Competing surrogacy bills move through South Dakota legislature
PIERRE, S.D. - The surrogacy industry in South Dakota has gone unregulated by state law for over thirty years. Several attempts by the state legislature to pass laws regulating the industry in the past have fell flat, but both opponents and proponents of commercial surrogacy believe that it is as important as ever to get a bill across the finish line.
The disagreement on surrogacy largely centers around “commercial surrogacy,” an arrangement in which a woman is compensated for her decision to carry a surrogacy baby, beyond general medical expenses.
HB 1311, the House bill, cleared the House State Affairs committee Monday. That bill would effectively ban commercial surrogacy in the state, and require that surrogate parents effectively go through the adoption process.
SB 137, the competing Senate bill, effectively codifies commercial surrogacy in the state of South Dakota and sets up regulations around the industry.
Many conservatives and conservative organizations, such as South Dakota Right to Life and the Family Heritage Alliance, argue that commercial surrogacy commodifies children.

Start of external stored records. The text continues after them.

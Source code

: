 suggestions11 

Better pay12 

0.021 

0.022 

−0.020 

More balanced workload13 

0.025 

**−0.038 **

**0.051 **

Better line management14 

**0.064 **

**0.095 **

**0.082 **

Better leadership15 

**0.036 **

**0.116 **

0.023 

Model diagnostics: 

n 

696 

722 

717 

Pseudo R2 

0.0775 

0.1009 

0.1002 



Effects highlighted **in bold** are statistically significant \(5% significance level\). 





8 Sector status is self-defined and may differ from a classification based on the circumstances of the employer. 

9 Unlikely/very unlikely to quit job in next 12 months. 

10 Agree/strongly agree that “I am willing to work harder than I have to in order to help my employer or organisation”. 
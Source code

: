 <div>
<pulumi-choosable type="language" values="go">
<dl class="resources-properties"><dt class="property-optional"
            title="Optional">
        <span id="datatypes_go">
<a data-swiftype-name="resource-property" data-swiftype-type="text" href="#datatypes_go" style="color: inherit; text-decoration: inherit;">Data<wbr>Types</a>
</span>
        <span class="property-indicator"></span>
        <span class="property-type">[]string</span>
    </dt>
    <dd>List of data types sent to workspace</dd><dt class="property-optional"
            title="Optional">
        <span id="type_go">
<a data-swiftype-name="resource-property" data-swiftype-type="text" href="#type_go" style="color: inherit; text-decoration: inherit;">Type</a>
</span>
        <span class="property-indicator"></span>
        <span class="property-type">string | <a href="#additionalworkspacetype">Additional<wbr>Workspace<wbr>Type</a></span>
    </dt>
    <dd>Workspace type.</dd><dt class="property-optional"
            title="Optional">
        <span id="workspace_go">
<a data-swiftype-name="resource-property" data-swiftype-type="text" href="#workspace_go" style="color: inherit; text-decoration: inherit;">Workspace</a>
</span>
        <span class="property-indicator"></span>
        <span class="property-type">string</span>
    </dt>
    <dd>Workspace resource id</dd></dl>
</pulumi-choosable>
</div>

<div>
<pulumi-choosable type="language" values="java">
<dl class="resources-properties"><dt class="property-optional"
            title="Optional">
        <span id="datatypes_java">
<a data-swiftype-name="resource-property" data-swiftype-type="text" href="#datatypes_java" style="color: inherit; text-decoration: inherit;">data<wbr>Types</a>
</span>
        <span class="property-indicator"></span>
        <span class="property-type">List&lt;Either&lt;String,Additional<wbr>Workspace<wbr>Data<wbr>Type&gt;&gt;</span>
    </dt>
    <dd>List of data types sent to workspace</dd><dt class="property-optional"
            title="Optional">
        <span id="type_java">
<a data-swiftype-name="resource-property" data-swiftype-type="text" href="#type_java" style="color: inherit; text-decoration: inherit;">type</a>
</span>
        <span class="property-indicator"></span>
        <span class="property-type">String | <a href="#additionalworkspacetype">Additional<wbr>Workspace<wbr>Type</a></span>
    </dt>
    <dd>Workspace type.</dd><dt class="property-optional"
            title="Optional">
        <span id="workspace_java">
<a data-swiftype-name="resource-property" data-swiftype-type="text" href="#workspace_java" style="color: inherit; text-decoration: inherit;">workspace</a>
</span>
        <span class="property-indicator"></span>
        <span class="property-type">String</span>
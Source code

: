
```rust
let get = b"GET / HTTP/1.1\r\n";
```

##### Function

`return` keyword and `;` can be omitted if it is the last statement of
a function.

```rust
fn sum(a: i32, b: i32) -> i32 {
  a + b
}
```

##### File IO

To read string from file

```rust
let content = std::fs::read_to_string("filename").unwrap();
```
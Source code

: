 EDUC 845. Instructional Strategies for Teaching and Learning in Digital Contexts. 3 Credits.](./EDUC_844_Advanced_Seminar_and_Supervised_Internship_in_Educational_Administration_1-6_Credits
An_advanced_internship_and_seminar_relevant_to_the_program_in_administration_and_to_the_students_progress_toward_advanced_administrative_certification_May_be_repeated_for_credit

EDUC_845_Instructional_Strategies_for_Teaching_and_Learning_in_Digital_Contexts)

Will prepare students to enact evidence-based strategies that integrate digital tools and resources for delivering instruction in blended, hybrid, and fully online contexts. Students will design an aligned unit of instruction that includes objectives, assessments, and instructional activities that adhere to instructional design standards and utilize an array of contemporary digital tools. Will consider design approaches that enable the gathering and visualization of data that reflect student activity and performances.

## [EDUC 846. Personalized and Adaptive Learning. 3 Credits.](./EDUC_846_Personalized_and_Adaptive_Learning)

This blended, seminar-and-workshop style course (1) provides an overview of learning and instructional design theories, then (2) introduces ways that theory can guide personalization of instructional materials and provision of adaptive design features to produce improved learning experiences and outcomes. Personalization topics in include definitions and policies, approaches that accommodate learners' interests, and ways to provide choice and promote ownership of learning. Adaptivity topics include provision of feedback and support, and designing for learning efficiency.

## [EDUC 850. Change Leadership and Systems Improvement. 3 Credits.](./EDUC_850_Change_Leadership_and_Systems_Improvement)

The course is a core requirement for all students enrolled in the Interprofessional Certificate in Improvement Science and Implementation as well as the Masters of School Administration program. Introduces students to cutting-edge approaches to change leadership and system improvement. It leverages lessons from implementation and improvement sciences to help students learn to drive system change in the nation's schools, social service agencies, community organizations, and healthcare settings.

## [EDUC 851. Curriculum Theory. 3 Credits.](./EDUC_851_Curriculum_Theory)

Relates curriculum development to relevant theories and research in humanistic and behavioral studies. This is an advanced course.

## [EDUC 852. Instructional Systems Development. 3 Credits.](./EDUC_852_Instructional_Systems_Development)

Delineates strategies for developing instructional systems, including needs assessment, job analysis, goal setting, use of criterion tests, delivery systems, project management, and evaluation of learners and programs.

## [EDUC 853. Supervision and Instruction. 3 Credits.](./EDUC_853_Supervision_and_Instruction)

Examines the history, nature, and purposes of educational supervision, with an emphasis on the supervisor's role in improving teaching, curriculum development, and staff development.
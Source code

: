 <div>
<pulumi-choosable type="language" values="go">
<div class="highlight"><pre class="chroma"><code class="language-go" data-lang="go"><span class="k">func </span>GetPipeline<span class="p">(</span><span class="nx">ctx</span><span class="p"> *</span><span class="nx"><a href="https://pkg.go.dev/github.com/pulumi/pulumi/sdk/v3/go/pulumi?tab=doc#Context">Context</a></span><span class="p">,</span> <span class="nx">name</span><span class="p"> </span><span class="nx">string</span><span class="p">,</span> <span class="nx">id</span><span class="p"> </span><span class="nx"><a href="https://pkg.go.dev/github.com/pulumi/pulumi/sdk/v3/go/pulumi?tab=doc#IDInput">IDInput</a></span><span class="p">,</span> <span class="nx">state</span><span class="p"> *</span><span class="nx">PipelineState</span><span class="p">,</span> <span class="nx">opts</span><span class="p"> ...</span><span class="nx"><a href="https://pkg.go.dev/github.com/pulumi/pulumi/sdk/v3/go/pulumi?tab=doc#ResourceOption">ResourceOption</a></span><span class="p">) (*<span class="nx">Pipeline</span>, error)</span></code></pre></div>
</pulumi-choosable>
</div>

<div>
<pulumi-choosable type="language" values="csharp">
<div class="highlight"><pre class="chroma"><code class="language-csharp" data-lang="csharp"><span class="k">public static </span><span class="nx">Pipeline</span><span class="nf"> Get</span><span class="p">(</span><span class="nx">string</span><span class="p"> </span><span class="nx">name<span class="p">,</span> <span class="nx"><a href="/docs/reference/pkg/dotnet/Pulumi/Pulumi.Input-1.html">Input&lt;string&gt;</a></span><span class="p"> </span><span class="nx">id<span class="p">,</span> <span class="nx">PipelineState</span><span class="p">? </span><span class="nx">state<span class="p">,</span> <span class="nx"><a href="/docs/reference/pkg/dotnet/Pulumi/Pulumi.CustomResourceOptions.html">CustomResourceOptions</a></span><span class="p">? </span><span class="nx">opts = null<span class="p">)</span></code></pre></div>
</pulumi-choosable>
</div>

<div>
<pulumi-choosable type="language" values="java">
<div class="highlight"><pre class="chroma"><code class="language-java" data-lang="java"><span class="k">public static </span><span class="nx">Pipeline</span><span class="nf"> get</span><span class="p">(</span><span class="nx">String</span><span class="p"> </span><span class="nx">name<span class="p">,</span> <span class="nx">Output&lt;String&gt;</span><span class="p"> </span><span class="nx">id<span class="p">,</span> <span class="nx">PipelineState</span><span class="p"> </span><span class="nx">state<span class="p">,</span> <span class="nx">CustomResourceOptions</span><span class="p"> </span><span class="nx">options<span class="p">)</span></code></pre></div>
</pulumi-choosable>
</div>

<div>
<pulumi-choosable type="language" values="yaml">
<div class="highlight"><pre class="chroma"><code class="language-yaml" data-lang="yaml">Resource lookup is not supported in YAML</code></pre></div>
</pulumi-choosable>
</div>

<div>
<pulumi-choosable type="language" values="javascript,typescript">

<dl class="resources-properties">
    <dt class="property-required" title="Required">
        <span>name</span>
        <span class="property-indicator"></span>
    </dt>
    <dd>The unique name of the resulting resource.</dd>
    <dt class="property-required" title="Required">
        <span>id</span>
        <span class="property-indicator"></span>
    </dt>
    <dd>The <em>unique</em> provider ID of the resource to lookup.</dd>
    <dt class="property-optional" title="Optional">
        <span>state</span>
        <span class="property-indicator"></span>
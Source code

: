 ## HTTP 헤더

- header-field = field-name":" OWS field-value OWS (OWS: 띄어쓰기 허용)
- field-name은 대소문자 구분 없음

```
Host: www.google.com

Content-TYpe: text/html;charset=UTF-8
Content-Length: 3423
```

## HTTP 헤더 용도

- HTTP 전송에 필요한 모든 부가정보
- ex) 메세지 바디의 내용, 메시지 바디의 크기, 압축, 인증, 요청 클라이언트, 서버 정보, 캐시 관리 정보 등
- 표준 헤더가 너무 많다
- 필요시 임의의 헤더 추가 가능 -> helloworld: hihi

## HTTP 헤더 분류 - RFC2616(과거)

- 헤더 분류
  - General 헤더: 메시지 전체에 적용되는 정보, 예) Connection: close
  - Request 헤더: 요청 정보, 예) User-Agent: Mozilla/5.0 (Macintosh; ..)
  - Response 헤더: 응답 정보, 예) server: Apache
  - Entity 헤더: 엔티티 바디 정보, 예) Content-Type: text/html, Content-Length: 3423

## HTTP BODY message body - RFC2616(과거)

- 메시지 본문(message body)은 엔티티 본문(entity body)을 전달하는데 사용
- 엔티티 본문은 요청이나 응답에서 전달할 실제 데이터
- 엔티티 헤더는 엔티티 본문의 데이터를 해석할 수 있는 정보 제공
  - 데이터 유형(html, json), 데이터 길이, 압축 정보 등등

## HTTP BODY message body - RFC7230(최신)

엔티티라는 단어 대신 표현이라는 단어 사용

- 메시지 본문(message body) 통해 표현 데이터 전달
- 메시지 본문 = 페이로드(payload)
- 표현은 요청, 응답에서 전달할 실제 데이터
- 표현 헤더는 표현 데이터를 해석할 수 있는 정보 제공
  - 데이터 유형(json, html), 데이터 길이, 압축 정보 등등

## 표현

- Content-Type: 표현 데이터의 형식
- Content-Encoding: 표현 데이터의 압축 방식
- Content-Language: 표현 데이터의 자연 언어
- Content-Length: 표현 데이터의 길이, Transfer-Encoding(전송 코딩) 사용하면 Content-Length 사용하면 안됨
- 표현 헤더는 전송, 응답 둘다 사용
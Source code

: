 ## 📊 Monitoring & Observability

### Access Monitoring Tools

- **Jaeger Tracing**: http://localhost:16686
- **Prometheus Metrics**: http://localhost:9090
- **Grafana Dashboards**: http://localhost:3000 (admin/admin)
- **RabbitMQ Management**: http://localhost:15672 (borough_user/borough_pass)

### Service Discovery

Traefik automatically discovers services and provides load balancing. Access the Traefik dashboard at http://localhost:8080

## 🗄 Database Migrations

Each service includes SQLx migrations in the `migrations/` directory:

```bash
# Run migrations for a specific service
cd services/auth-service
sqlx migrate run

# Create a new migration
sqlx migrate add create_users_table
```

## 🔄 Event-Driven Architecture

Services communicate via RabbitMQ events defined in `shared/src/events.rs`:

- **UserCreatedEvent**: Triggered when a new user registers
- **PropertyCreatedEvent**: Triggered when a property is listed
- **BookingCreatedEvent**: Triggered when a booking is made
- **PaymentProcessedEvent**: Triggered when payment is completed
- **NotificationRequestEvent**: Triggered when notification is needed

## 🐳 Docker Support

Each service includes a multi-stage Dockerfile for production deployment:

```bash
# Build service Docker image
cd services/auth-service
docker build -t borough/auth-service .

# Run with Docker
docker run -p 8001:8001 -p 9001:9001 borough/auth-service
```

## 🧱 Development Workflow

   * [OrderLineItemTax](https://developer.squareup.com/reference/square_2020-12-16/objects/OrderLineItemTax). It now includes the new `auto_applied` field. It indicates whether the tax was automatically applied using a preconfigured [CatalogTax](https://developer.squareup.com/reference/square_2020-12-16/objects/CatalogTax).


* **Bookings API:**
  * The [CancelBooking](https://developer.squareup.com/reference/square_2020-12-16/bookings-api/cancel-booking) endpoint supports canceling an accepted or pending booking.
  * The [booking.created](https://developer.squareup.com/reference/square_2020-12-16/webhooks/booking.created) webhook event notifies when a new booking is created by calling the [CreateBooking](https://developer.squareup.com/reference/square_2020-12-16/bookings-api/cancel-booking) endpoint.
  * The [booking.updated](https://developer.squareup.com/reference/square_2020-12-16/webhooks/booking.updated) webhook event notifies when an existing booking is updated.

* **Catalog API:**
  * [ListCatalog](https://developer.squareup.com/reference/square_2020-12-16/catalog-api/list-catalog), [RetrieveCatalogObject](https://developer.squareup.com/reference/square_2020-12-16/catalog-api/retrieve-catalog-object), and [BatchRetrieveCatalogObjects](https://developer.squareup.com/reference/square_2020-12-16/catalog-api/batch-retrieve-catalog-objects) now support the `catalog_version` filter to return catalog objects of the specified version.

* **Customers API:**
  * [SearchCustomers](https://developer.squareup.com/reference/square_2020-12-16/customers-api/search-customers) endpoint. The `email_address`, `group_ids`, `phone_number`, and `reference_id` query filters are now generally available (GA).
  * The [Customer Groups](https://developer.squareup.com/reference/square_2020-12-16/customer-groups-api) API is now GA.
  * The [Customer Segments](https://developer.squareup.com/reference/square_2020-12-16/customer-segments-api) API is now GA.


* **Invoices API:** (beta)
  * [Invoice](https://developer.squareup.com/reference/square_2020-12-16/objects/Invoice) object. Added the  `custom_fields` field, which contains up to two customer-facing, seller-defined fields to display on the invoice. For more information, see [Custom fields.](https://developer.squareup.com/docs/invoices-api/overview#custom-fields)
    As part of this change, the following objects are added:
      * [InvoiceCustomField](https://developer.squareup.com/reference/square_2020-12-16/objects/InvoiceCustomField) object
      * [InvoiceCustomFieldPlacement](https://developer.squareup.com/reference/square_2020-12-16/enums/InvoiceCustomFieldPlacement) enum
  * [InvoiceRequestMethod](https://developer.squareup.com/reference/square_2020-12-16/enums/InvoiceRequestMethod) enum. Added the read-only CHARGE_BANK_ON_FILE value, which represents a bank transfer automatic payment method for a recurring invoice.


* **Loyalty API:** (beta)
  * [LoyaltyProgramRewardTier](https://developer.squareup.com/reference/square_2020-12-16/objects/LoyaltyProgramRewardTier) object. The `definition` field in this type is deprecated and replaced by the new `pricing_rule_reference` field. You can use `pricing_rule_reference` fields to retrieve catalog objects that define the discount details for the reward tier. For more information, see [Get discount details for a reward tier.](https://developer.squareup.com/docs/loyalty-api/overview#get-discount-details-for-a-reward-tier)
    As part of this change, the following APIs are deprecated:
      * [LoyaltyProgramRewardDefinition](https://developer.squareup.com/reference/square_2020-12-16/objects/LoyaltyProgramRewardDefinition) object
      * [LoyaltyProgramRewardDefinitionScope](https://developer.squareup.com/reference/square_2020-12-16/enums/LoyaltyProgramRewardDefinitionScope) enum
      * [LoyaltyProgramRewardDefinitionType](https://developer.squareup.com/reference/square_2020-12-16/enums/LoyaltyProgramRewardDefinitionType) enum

“These babies are the subject of a contract, and nobody should ever be commodified,” said Norman Woods, Family Heritage Alliance Director. “Conceptually, the idea of a commercial surrogacy is that it commercializes kids and transfers them in a contract just like property. That should never be happening.”
However, many Republicans disagree with that sentiment.
SB 137 is being carried by State Sen. Brock Greenfield (R-Clark), a former Director of South Dakota Right to Life who says that he has moved on the issue over time.
“We have had over three decades of experience with gestational surrogacy in South Dakota and it is not banned,” Greenfield said on the Senate floor in support of his bill. “Is it not time to put restrictions and regulations in place as it relates to gestational surrogacy?”
An attempt to amend SB 137 by State Sen. Lee Schoenbeck (R-Watertown) to make it more like HB 1311 failed Monday.
“Every single one of you knows someone who is going through this right now,” said State Sen. Troy Heinert (D-Mission). “They can’t have children on their own. If this amendment is to pass, we are saying ‘you now have to go to court to adopt your own kid.’”
Schoenbeck argued that the adoption process already in place in South Dakota offers the most proven protection for children born through surrogacy.
“Without the protections of eighty years of law about the best interest of children in place, we are just back to treating kids like cars,” Schoenbeck said.
Despite staunch disagreement on commercial surrogacy itself, both sides of the issue believe that some law ought to pass this session.
“If we do nothing, gestational surrogacy still remains in South Dakota,” said Greenfield. “It remains a legal process. Killing SB 137 accomplishes nothing.”
SB 137 failed Monday by a vote of 20 to 15. However, a “motion to reconsider” was filed, meaning that the bill will be up for further discussion on the Senate floor on Tuesday.